■ **WHAT IS NEEDED**:
Copy each line below that includes "tabr".

++++

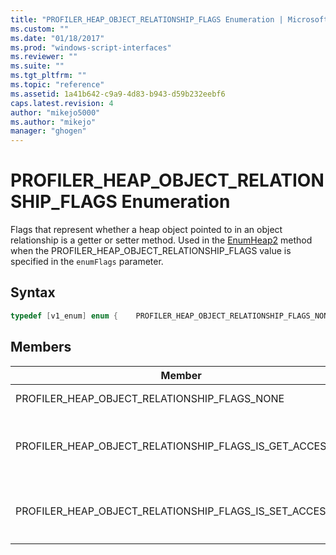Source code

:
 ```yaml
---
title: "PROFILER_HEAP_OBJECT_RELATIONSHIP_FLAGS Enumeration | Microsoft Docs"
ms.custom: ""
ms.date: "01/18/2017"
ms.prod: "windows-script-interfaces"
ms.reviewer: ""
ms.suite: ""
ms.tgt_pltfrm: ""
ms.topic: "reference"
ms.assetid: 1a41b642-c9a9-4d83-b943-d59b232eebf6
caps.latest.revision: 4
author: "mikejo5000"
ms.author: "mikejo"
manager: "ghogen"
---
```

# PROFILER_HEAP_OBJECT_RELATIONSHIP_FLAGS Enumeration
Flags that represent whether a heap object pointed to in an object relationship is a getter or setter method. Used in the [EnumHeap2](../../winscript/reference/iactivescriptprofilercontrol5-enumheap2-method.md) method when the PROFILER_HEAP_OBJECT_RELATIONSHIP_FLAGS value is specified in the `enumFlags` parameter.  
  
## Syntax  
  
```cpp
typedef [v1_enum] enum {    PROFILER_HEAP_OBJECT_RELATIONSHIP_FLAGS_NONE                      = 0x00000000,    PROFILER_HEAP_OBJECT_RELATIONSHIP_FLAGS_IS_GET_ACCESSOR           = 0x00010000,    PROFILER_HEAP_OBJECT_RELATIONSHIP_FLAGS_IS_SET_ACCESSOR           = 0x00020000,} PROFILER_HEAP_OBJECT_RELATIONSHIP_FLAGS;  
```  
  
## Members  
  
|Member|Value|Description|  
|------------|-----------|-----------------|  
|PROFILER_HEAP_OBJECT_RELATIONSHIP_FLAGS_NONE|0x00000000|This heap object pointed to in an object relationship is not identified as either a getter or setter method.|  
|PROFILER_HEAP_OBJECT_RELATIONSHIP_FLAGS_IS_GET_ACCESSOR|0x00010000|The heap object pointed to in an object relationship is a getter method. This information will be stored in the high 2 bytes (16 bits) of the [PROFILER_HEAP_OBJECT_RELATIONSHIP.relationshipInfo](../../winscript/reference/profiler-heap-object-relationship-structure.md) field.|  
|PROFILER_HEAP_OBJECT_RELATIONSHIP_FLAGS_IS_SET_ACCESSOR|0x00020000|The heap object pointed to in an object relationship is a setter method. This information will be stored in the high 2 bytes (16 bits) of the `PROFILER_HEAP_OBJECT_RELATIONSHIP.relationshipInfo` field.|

++++

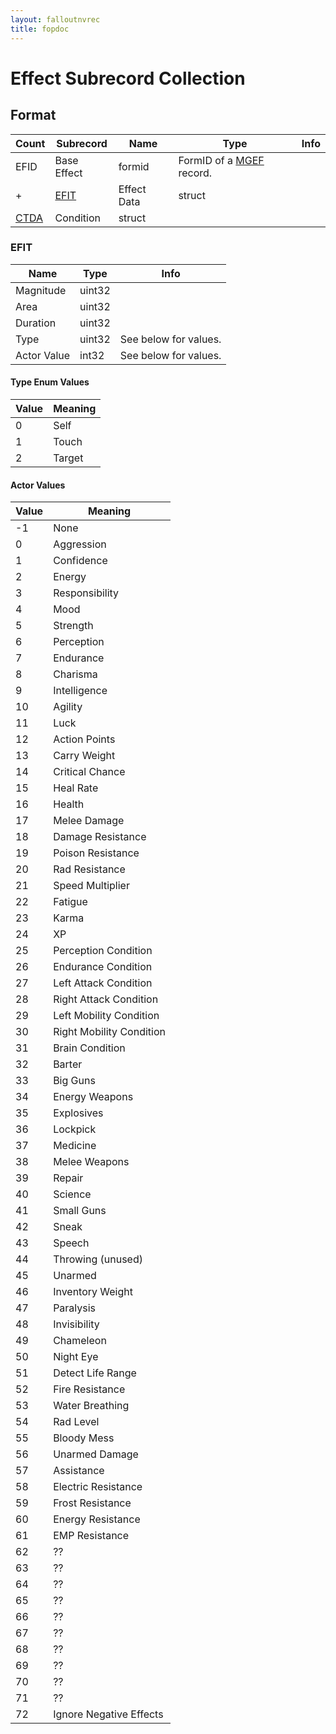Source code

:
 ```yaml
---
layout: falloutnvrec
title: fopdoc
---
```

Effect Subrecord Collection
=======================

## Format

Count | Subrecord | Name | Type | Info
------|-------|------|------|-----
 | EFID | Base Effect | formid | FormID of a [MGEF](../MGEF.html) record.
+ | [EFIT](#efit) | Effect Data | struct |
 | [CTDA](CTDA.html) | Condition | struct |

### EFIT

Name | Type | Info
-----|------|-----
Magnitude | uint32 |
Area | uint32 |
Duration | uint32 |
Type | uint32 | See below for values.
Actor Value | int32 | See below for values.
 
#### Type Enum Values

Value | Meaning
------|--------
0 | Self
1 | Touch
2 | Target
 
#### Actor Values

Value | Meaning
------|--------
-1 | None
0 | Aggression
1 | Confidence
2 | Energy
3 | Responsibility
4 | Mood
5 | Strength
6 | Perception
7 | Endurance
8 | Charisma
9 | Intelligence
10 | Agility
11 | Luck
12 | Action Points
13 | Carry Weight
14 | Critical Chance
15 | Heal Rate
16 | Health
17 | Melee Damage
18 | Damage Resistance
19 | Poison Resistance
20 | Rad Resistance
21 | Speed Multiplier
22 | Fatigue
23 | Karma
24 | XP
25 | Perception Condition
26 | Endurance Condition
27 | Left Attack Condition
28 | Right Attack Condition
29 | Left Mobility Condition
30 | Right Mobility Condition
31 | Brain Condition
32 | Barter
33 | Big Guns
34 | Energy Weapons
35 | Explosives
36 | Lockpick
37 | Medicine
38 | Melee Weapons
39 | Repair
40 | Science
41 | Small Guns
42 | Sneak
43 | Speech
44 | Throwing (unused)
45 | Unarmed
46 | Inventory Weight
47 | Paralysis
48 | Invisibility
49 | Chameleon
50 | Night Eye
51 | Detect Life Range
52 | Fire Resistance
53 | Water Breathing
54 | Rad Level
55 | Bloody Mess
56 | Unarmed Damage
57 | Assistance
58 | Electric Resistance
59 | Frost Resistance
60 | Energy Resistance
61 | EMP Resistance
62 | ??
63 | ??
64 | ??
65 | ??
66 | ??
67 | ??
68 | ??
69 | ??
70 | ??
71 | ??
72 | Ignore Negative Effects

++++

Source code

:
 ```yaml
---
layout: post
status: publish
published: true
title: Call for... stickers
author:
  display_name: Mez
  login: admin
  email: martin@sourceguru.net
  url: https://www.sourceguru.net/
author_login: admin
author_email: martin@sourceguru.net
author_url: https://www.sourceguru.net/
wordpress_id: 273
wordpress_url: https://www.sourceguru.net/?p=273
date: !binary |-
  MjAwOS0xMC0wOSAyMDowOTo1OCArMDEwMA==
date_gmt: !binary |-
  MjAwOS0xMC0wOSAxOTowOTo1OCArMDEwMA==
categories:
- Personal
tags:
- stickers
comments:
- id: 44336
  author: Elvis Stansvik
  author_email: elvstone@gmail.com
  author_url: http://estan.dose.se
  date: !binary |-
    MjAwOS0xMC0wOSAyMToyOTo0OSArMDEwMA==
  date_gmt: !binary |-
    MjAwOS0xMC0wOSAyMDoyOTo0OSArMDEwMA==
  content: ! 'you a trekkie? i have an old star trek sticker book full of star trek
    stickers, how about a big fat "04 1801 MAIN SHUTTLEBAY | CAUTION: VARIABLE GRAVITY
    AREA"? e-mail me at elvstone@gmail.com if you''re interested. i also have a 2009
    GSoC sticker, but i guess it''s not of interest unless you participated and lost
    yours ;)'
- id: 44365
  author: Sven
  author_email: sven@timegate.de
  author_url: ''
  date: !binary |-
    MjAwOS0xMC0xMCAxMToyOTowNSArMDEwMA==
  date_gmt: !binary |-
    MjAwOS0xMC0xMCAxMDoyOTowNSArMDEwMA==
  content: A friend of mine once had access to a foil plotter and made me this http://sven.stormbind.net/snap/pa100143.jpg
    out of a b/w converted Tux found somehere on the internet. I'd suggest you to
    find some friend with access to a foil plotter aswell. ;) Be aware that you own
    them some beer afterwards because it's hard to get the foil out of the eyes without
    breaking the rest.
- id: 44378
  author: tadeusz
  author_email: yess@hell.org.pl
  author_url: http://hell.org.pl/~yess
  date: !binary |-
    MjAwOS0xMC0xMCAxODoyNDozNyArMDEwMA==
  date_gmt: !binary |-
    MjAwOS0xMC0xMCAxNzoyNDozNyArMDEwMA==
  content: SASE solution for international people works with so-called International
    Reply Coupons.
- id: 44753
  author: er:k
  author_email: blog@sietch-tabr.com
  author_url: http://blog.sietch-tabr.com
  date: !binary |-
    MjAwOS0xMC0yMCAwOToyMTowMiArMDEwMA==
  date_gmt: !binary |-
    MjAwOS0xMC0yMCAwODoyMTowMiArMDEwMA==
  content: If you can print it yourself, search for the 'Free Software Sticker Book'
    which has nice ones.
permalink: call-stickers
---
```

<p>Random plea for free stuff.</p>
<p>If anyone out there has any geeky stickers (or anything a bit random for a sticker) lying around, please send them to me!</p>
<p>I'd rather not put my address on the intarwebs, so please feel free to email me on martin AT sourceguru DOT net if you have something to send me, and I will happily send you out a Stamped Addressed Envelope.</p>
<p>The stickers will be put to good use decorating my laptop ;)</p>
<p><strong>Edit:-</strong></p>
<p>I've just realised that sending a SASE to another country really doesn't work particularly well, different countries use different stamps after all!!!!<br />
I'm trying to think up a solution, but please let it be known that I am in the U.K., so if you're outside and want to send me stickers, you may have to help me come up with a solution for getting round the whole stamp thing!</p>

++++

■ **EXPECTED ANSWER**:
  author_email: blog@sietch-tabr.com
  author_url: http://blog.sietch-tabr.com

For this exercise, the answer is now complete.